WHAT THE EXERCISE ASKS :: Every record that follows should be written out word for word; the pictures stay out.

ENTRIES SHOWN ::
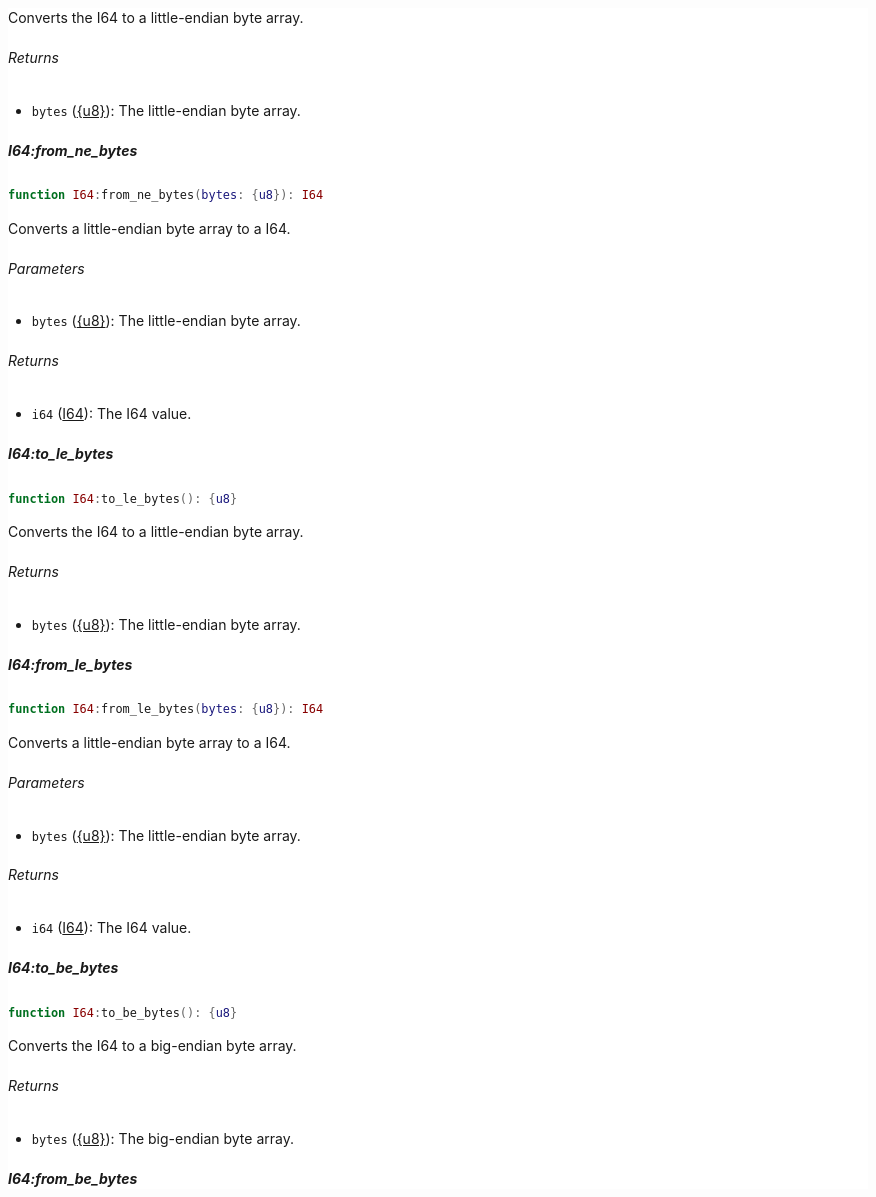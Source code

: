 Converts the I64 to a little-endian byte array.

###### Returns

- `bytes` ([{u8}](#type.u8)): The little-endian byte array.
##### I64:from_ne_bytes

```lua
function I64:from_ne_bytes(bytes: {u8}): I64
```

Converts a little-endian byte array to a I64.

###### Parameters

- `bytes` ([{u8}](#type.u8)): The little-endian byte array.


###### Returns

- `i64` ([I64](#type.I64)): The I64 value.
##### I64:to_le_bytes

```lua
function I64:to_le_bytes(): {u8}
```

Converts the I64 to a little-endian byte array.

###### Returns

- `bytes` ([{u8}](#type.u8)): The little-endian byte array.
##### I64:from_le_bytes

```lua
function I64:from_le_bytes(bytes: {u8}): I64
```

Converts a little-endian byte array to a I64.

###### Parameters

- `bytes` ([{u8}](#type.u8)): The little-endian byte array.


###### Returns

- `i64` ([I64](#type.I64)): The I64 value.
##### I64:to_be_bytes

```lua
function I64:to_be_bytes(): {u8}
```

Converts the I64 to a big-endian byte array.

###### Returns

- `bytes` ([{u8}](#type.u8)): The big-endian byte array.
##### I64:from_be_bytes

ANSWER ::
Source code

: Converts the I64 to a little-endian byte array.

###### Returns

- `bytes` ([{u8}](#type.u8)): The little-endian byte array.
##### I64:from_ne_bytes

```lua
function I64:from_ne_bytes(bytes: {u8}): I64
```

Converts a little-endian byte array to a I64.

###### Parameters

- `bytes` ([{u8}](#type.u8)): The little-endian byte array.


###### Returns

- `i64` ([I64](#type.I64)): The I64 value.
##### I64:to_le_bytes

```lua
function I64:to_le_bytes(): {u8}
```

Converts the I64 to a little-endian byte array.

###### Returns

- `bytes` ([{u8}](#type.u8)): The little-endian byte array.
##### I64:from_le_bytes

```lua
function I64:from_le_bytes(bytes: {u8}): I64
```

Converts a little-endian byte array to a I64.

###### Parameters

- `bytes` ([{u8}](#type.u8)): The little-endian byte array.


###### Returns

- `i64` ([I64](#type.I64)): The I64 value.
##### I64:to_be_bytes

```lua
function I64:to_be_bytes(): {u8}
```

Converts the I64 to a big-endian byte array.

###### Returns

- `bytes` ([{u8}](#type.u8)): The big-endian byte array.
##### I64:from_be_bytes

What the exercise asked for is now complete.